As a reader, I’m starting to get tired of death and illness. I’m happy to find a book that is about something else. As an editor, I’m getting weary of bedside farewell poems. One of my favorite poems that we just accepted for Timberline is written from the viewpoint of Mozart’s sister and tells what a spoiled brat he was. Another talks about working in the forest cutting down trees. Another offers portraits of people seen on the streets of Portland, Oregon. There’s a dying poem, too, but only one because we can’t publish too many poems on the same subject.

Other popular topics these days are almost as grim as death and disease. Countless writers are publishing books and essays about sexual abuse. Others write about eating disorders, addictions, or coming out as gay. It makes me feel sometimes as if I can’t get published unless something horrific happened to me. I was raised by two loving parents who were not alcoholics, who did not beat me, who fed me well, took me to church and taught me my prayers. I’m straight, healthy, and relatively sane. What am I going to do with that?

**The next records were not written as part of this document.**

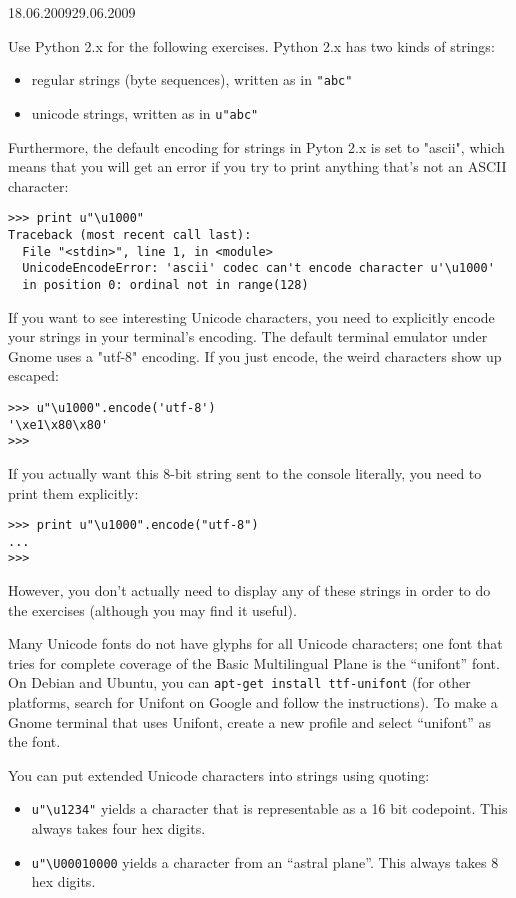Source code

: 
\usepackage{amsmath}

\begin{Aufgabenblatt}{3}{18.06.2009}{29.06.2009}


Use Python 2.x for the following exercises.  Python 2.x has two
kinds of strings:
\begin{itemize}
\item regular strings (byte sequences), written as in {\tt "abc"}
\item unicode strings, written as in {\tt u"abc"}
\end{itemize}

Furthermore, the default encoding for strings in Pyton 2.x is set to
"ascii", which means that you will get an error if you try to print
anything that's not an ASCII character:
\begin{verbatim}
>>> print u"\u1000"
Traceback (most recent call last):
  File "<stdin>", line 1, in <module>
  UnicodeEncodeError: 'ascii' codec can't encode character u'\u1000' 
  in position 0: ordinal not in range(128)
\end{verbatim}
If you want to see interesting Unicode characters, you need to explicitly encode
your strings in your terminal's encoding.  The default terminal emulator
under Gnome uses a "utf-8" encoding.
If you just encode, the weird characters show up escaped:
\begin{verbatim}
>>> u"\u1000".encode('utf-8')
'\xe1\x80\x80'
>>> 
\end{verbatim}
If you actually want this 8-bit string sent to the console literally,
you need to print them explicitly:
\begin{verbatim}
>>> print u"\u1000".encode("utf-8")
...
>>> 
\end{verbatim}
However, you don't actually need to display any of these strings in order
to do the exercises (although you may find it useful).

Many Unicode fonts do not have glyphs for all Unicode characters; one
font that tries for complete coverage of the Basic Multilingual Plane
is the ``unifont'' font.  On Debian and Ubuntu, you can 
{\tt apt-get install ttf-unifont} (for other platforms, search for
Unifont on Google and follow the instructions).  To make a Gnome terminal
that uses Unifont, create a new profile and select ``unifont'' as the font.

You can put extended Unicode characters into strings using quoting:
\begin{itemize}
\item \verb|u"\u1234"| yields a character that is representable as a 16 bit
    codepoint.  This always takes four hex digits.
\item \verb|u"\U00010000| yields a character from an ``astral plane''.  This
    always takes 8 hex digits.
\end{itemize}


\end{Aufgabenblatt}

Well, what about imagination and reaching out beyond our own experiences? What about putting a new twist on the old stories? What about writing something happy instead of tragic?

Death and dying are part of life. Go ahead and write about it. It’s healthy to express what you’re experiencing and feeling. But when you decide to publish what you write, think about these things: Has enough time passed that I can see my story objectively? How can I make my story different? How do I make sure it isn’t totally depressing? What will the reader get out of this? Read some of the memoirs mentioned above to see how they do it.

I just finished reading a memoir titled Breathe: A Memoir of Motherhood, Grief, and Family Conflict. Author Kelly Kittel went through horrible experiences. Without spoiling the plot, let me just say, she was pregnant 13 times and now has five living children. It’s a dramatic story that kept me reading all last weekend. I had to know what was going to happen next. And the story ended with a positive feeling. How? Read the book. If you can do it that well, you can write about death.

Let’s go write.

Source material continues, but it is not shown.